Dans un marché tel que celui de Oued Ksari, de la casse auto, maintes questions restent tout le temps posées. Pas besoin de rappeler qu’il n’est nullement question d’aller chercher à comprendre qui en est le véritable patron quoi que beaucoup de noms soient souvent répétés. Mais il est, par contre légitime de se demander si vraiment les voitures volées n’atterrissent pas de ce côté de la Terre.
En effet, des milliers de voitures sont volées annuellement à travers les quarante huit wilayas. Aucun bilan n’est précis à ce sujet. Ce qui est sûr et même certain c’est que le phénomène prend de l’ampleur. Et les réseaux spécialisés utilisent des moyens de plus en plus sophistiqués. Les services de sécurité parlent de l’utilisation de scanners qui balayent tous les codes électroniques de la voiture pour déverrouiller/reverrouiller les portes sans les abîmer. C’est dire que les voleurs, innovent tout le temps en la matière. « Ils ne sont jamais à cours d’astuces », nous a confié un officier de police.

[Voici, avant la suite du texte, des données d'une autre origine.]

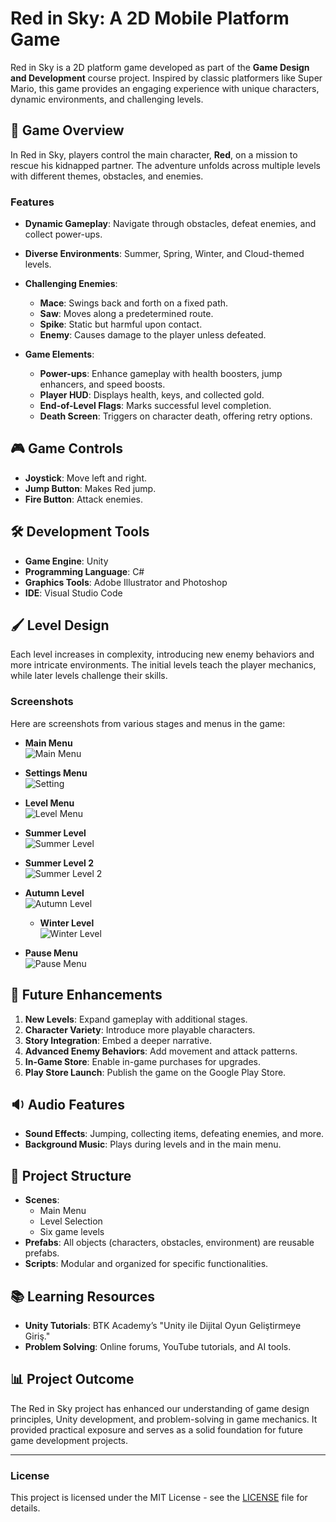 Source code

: # Red in Sky: A 2D Mobile Platform Game

Red in Sky is a 2D platform game developed as part of the **Game Design and Development** course project. Inspired by classic platformers like Super Mario, this game provides an engaging experience with unique characters, dynamic environments, and challenging levels.

## 🚀 **Game Overview**
In Red in Sky, players control the main character, **Red**, on a mission to rescue his kidnapped partner. The adventure unfolds across multiple levels with different themes, obstacles, and enemies.

### **Features**
- **Dynamic Gameplay**: Navigate through obstacles, defeat enemies, and collect power-ups.
- **Diverse Environments**: Summer, Spring, Winter, and Cloud-themed levels.
- **Challenging Enemies**:
  - **Mace**: Swings back and forth on a fixed path.
  - **Saw**: Moves along a predetermined route.
  - **Spike**: Static but harmful upon contact.
  - **Enemy**: Causes damage to the player unless defeated.

- **Game Elements**:
  - **Power-ups**: Enhance gameplay with health boosters, jump enhancers, and speed boosts.
  - **Player HUD**: Displays health, keys, and collected gold.
  - **End-of-Level Flags**: Marks successful level completion.
  - **Death Screen**: Triggers on character death, offering retry options.

## 🎮 **Game Controls**
- **Joystick**: Move left and right.
- **Jump Button**: Makes Red jump.
- **Fire Button**: Attack enemies.

## 🛠️ **Development Tools**
- **Game Engine**: Unity
- **Programming Language**: C#
- **Graphics Tools**: Adobe Illustrator and Photoshop
- **IDE**: Visual Studio Code

## 🖌️ **Level Design**
Each level increases in complexity, introducing new enemy behaviors and more intricate environments. The initial levels teach the player mechanics, while later levels challenge their skills.

### **Screenshots**
Here are screenshots from various stages and menus in the game:

- **Main Menu**  
  ![Main Menu](Assets/Main_Menu.png)

- **Settings Menu**  
  ![Setting](Assets/Setting.png)
  
- **Level Menu**  
  ![Level Menu](Assets/Level_Menu.png)

- **Summer Level**  
  ![Summer Level](Assets/Summer_Level.png)
  
- **Summer Level 2**  
  ![Summer Level 2](Assets/Summer_Level_2.png)
  
- **Autumn Level**  
  ![Autumn Level](Assets/autumn_Level.png)

  - **Winter Level**  
  ![Winter Level](Assets/Winter_Level.png)
  
- **Pause Menu**  
  ![Pause Menu](Assets/Pause_Menu.png)


## 🌟 **Future Enhancements**
1. **New Levels**: Expand gameplay with additional stages.
2. **Character Variety**: Introduce more playable characters.
3. **Story Integration**: Embed a deeper narrative.
4. **Advanced Enemy Behaviors**: Add movement and attack patterns.
5. **In-Game Store**: Enable in-game purchases for upgrades.
6. **Play Store Launch**: Publish the game on the Google Play Store.

## 🔉 **Audio Features**
- **Sound Effects**: Jumping, collecting items, defeating enemies, and more.
- **Background Music**: Plays during levels and in the main menu.

## 📂 **Project Structure**
- **Scenes**:
  - Main Menu
  - Level Selection
  - Six game levels
- **Prefabs**: All objects (characters, obstacles, environment) are reusable prefabs.
- **Scripts**: Modular and organized for specific functionalities.

## 📚 **Learning Resources**
- **Unity Tutorials**: BTK Academy’s "Unity ile Dijital Oyun Geliştirmeye Giriş."
- **Problem Solving**: Online forums, YouTube tutorials, and AI tools.

## 📊 **Project Outcome**
The Red in Sky project has enhanced our understanding of game design principles, Unity development, and problem-solving in game mechanics. It provided practical exposure and serves as a solid foundation for future game development projects.

---

### **License**
This project is licensed under the MIT License - see the [LICENSE](LICENSE) file for details.
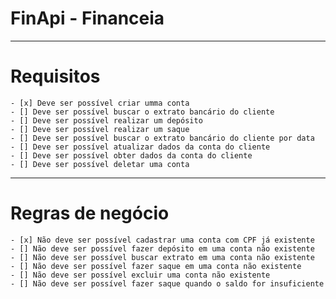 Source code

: # FinApi - Financeia

---
# Requisitos
    - [x] Deve ser possível criar umma conta 
    - [] Deve ser possível buscar o extrato bancário do cliente
    - [] Deve ser possível realizar um depósito
    - [] Deve ser possível realizar um saque
    - [] Deve ser possível buscar o extrato bancário do cliente por data
    - [] Deve ser possível atualizar dados da conta do cliente
    - [] Deve ser possível obter dados da conta do cliente
    - [] Deve ser possível deletar uma conta

---
# Regras de negócio
    - [x] Não deve ser possível cadastrar uma conta com CPF já existente
    - [] Não deve ser possível fazer depósito em uma conta não existente
    - [] Não deve ser possível buscar extrato em uma conta não existente
    - [] Não deve ser possível fazer saque em uma conta não existente
    - [] Não deve ser possível excluir uma conta não existente
    - [] Não deve ser possível fazer saque quando o saldo for insuficiente
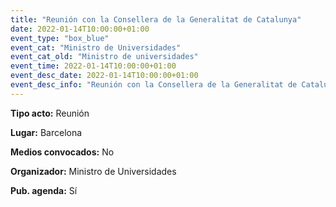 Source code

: ---
title: "Reunión con la Consellera de la Generalitat de Catalunya"
date: 2022-01-14T10:00:00+01:00
event_type: "box_blue" 
event_cat: "Ministro de Universidades"
event_cat_old: "Ministro de universidades"
event_time: 2022-01-14T10:00:00+01:00
event_desc_date: 2022-01-14T10:00:00+01:00
event_desc_info: "Reunión con la Consellera de la Generalitat de Catalunya"
---<p class="card-light list_schedule_description"><b>Tipo acto:</b> Reunión
</p><p class="card-light list_schedule_description"><b>Lugar:</b> Barcelona
</p><p class="card-light list_schedule_description"><b>Medios convocados:</b> No
</p><p class="card-light list_schedule_description"><b>Organizador:</b> Ministro de Universidades </p><p class="card-light list_schedule_description"><b>Pub. agenda:</b> Sí
</p> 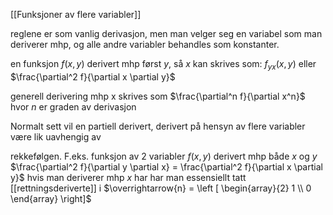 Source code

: 
[[Funksjoner av flere variabler]]

reglene er som vanlig derivasjon, men man velger seg en variabel som man deriverer mhp, og alle andre variabler behandles som konstanter.

en funksjon $f(x, y)$ derivert mhp først $y$, så $x$ kan skrives som: $f_{yx}(x, y)$ eller $\frac{\partial^2 f}{\partial x \partial y}$ 

generell derivering mhp x skrives som $\frac{\partial^n f}{\partial x^n}$  hvor $n$ er graden av derivasjon

Normalt sett vil en partiell derivert, derivert på hensyn av flere variabler være lik uavhengig av 

rekkefølgen. F.eks. funksjon av 2 variabler $f(x,y)$ derivert mhp både $x$ og $y$  $\frac{\partial^2 f}{\partial y \partial x} = \frac{\partial^2 f}{\partial x \partial y}$ 
hvis man deriverer mhp $x$ har har man essensiellt tatt [[rettningsderiverte]] i $\overrightarrow{n} = \left [ \begin{array}{2} 1 \\ 0 \end{array} \right]$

Tout de même, une question s’impose : Pourquoi est-il si ardu de retrouver une voiture volée ? Pour notre officier : le phénomène est directement lié à la facilité anormale que trouvent les réseaux de vol à écouler ces véhicules. « Je ne peux être plus précis mais des enquêtes menées ici et là, ont malheureusement démontré que la plupart des véhicules volés terminent leur courses dans ce genre de marchés de pièces de rechanges usées », s’est il contenté de dire. « Etant des véritables professionnels, ils (revendeurs et voleurs) brouillent pratiquement toute piste remontant le fil vers eux. Ils sont trop malins. Ils ne laissent rien au hasard », a encore ajouté notre officier.
Pour les connaisseurs : N’importe qui peut écouler ses pièces de rechange dans ce marché sans avoir l’obligation de fournir des documents ou de laisser la moindre trace de l’origine de la marchandise vendue. Il est ainsi clair que le manque d’organisation du marché de la «casse» favorise ce trafic de vol de voitures.